DESCRIPTION OF THE TASK: Your response should be every line from the entries that includes the string "will".

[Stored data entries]

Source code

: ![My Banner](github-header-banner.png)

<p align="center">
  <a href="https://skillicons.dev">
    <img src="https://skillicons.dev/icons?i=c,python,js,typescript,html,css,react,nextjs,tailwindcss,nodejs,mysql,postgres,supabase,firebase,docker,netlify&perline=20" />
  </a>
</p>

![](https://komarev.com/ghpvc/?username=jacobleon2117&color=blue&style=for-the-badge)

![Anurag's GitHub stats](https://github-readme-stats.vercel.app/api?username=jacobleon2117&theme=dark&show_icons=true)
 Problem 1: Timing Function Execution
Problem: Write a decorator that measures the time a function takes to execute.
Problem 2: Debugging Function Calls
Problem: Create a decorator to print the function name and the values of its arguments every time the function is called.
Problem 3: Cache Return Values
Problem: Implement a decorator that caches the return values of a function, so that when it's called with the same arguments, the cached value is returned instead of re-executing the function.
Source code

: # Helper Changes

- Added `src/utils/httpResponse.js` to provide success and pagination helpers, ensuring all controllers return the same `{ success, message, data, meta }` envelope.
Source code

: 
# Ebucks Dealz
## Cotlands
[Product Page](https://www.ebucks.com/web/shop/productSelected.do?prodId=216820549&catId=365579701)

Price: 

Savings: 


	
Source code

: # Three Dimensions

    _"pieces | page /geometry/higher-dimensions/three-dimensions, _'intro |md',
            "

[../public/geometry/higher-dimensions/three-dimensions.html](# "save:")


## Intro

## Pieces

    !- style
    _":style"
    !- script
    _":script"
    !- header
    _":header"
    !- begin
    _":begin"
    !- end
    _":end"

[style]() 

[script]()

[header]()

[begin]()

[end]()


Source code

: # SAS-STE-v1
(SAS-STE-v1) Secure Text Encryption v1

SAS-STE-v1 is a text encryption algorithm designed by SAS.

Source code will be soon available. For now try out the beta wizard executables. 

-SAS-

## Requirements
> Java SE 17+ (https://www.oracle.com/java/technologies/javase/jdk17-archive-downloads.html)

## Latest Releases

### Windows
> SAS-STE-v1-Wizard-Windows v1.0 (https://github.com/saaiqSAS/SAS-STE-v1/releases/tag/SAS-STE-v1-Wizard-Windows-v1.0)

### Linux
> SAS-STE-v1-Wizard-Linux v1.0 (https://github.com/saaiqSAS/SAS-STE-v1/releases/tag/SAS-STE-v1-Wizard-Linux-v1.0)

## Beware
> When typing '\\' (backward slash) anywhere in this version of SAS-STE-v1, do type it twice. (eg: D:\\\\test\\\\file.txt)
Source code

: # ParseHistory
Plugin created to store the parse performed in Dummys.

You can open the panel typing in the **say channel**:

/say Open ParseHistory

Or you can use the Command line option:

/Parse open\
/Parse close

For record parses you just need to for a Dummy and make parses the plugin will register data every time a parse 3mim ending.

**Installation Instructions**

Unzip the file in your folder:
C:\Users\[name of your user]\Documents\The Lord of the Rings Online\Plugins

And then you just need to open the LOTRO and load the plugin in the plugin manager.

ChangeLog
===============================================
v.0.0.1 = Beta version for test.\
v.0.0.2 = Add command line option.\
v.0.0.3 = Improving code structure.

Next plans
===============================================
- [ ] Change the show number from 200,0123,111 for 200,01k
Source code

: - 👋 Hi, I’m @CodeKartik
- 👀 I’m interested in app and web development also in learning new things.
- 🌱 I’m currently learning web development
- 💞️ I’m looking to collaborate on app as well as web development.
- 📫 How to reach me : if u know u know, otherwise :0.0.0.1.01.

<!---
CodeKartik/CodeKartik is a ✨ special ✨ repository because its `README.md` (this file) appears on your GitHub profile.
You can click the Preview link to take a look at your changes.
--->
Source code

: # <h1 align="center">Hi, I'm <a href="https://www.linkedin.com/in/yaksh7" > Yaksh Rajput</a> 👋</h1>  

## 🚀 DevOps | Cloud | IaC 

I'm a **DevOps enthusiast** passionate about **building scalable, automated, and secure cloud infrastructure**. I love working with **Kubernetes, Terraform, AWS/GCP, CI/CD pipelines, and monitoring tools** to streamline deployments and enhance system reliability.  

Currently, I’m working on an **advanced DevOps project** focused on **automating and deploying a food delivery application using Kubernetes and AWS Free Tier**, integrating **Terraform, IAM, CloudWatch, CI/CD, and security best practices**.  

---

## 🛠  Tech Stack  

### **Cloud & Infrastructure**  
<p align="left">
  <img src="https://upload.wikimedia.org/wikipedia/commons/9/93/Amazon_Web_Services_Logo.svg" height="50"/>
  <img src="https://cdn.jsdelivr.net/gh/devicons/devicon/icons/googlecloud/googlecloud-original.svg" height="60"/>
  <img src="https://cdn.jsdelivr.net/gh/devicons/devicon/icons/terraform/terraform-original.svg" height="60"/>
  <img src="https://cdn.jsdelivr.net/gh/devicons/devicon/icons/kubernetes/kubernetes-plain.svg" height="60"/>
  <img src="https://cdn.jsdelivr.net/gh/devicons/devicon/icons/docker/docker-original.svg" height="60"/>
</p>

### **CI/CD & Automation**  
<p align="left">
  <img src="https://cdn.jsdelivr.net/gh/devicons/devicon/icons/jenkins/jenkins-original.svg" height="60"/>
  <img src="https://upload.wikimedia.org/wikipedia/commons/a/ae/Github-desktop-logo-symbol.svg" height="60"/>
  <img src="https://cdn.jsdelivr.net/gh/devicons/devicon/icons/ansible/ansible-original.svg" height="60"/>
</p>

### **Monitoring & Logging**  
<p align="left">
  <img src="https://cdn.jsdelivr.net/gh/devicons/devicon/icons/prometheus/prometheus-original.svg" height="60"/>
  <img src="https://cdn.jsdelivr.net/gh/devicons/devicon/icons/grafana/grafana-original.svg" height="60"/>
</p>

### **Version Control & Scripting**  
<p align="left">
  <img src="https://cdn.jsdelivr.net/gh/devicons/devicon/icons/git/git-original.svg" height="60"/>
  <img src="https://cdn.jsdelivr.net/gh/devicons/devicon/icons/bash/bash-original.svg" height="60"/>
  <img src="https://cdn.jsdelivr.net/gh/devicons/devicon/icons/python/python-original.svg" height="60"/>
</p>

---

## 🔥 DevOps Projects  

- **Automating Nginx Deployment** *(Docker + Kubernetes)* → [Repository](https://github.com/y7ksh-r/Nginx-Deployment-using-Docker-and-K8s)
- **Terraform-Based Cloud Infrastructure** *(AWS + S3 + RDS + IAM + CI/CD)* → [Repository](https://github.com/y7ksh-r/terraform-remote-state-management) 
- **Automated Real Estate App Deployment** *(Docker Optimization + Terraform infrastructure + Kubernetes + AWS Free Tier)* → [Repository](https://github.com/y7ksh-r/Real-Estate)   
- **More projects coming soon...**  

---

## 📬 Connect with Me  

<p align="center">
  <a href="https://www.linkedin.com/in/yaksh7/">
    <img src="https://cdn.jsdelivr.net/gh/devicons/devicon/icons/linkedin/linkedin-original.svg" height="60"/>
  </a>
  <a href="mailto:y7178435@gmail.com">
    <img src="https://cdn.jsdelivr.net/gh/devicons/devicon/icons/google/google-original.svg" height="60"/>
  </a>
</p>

RESPONSE:
Source code will be soon available. For now try out the beta wizard executables. 
For record parses you just need to for a Dummy and make parses the plugin will register data every time a parse 3mim ending.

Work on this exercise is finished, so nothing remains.